* What the task requires:
Among the lines below, restate word for word only those from the line with "We implemented the" through the line with "the caller as JSON-formatted bytes.", with both end lines kept.

* Study material:
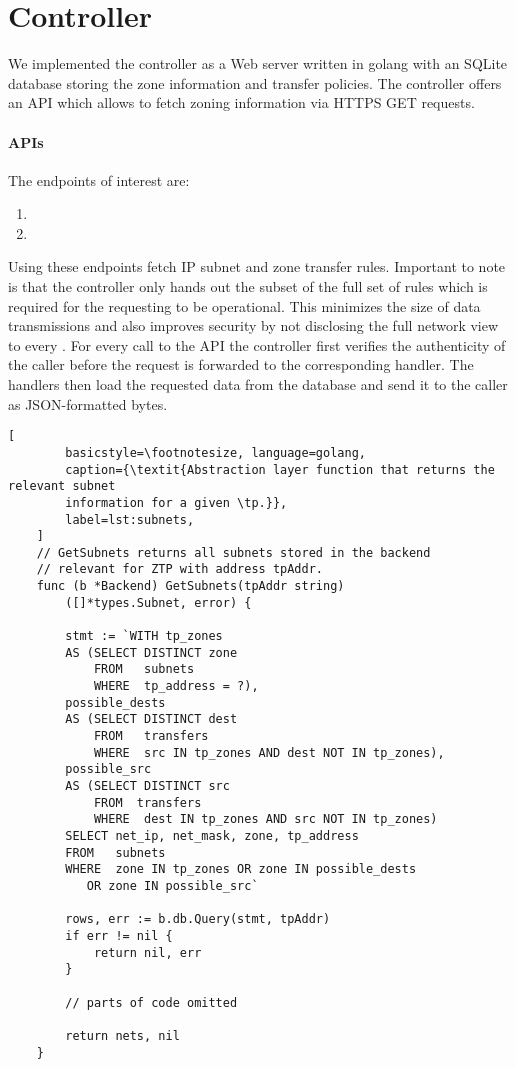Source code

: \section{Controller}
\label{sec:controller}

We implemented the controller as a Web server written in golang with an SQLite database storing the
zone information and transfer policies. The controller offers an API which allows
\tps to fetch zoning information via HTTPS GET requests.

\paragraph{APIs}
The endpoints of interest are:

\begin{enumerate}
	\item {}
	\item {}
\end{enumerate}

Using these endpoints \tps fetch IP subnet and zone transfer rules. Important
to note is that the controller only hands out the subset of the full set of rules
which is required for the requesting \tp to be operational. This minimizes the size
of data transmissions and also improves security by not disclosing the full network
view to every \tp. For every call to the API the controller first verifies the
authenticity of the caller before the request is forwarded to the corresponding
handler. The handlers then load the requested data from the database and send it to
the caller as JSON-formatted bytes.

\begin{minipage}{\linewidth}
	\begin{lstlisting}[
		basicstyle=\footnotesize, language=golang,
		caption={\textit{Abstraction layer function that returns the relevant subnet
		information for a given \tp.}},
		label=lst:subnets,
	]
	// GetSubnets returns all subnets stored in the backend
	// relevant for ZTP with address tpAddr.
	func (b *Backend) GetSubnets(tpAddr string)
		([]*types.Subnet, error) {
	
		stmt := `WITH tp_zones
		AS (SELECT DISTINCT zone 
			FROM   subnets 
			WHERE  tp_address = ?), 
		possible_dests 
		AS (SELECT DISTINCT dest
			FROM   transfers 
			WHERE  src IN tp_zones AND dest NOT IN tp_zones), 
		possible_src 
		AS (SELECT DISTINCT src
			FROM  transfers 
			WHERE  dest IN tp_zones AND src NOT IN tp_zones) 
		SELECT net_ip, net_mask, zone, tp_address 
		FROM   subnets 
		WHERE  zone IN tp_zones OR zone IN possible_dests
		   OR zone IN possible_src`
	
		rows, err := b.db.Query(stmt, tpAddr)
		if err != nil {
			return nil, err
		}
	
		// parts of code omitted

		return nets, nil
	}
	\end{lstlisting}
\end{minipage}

* Result for this exercise:
We implemented the controller as a Web server written in golang with an SQLite database storing the
zone information and transfer policies. The controller offers an API which allows
\tps to fetch zoning information via HTTPS GET requests.

\paragraph{APIs}
The endpoints of interest are:

\begin{enumerate}
	\item {}
	\item {}
\end{enumerate}

Using these endpoints \tps fetch IP subnet and zone transfer rules. Important
to note is that the controller only hands out the subset of the full set of rules
which is required for the requesting \tp to be operational. This minimizes the size
of data transmissions and also improves security by not disclosing the full network
view to every \tp. For every call to the API the controller first verifies the
authenticity of the caller before the request is forwarded to the corresponding
handler. The handlers then load the requested data from the database and send it to
the caller as JSON-formatted bytes.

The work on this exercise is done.